Alerta para autoridades e consumidores
Baseado no mesmo critério de prudência, Camargo evita extrapolar para o homem as descobertas feitas em ratos. “Embora os estudos experimentais baseiem-se na premissa de que animais de laboratório respondem aos insultos químicos da mesma maneira que os humanos – caso contrário, não haveria razão para serem realizados esses estudos experimentais –, a extrapolação dos resultados deve ser feita de modo criterioso e a relevância dos resultados assumida com cautela”, disse.

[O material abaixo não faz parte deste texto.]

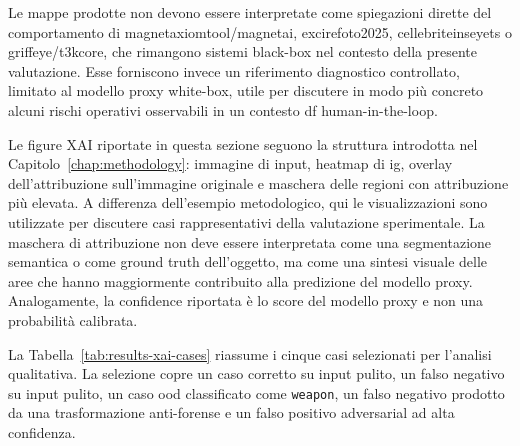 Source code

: Le mappe prodotte non devono essere interpretate come spiegazioni dirette del
comportamento di \gls{magnetaxiomtool}/\gls{magnetai},
\gls{excirefoto2025}, \gls{cellebriteinseyets} o
\gls{griffeye}/\gls{t3kcore}, che rimangono sistemi black-box nel contesto della
presente valutazione. Esse forniscono invece un riferimento diagnostico
controllato, limitato al modello proxy white-box, utile per discutere in modo
più concreto alcuni rischi operativi osservabili in un contesto \gls{df}
human-in-the-loop.

Le figure XAI riportate in questa sezione seguono la struttura introdotta nel
Capitolo~\ref{chap:methodology}: immagine di input, heatmap di
\gls{ig}, overlay dell'attribuzione sull'immagine originale e maschera delle
regioni con attribuzione più elevata. A differenza dell'esempio metodologico,
qui le visualizzazioni sono utilizzate per discutere casi rappresentativi della
valutazione sperimentale. La maschera di attribuzione non deve essere
interpretata come una segmentazione semantica o come ground truth dell'oggetto,
ma come una sintesi visuale delle aree che hanno maggiormente contribuito alla
predizione del modello proxy. Analogamente, la confidence riportata è lo score
del modello proxy e non una probabilità calibrata.

La Tabella~\ref{tab:results-xai-cases} riassume i cinque casi selezionati per
l'analisi qualitativa. La selezione copre un caso corretto su input pulito, un
falso negativo su input pulito, un caso \gls{ood} classificato come
\texttt{weapon}, un falso negativo prodotto da una trasformazione anti-forense e
un falso positivo adversarial ad alta confidenza.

“Para a extrapolação rigorosa, há necessidade de comparar os processos metabólicos e biológicos pelos quais as substâncias estudadas passam e provocam em cada espécie”, ponderou o professor da Unesp.
De qualquer forma, as descobertas constituem um alerta importante para autoridades sanitárias. E também para os consumidores. Pois, embora de forma ainda incipiente, a preocupação em consumir alimentos livres de resíduos químicos vem aumentando no Brasil.
Segundo dados divulgados pelo Ministério do Desenvolvimento Agrário, o mercado de produtos orgânicos cresce de 15% a 20% ao ano no país, abastecido por cerca de 90 mil produtores, dos quais aproximadamente 85% são agricultores familiares.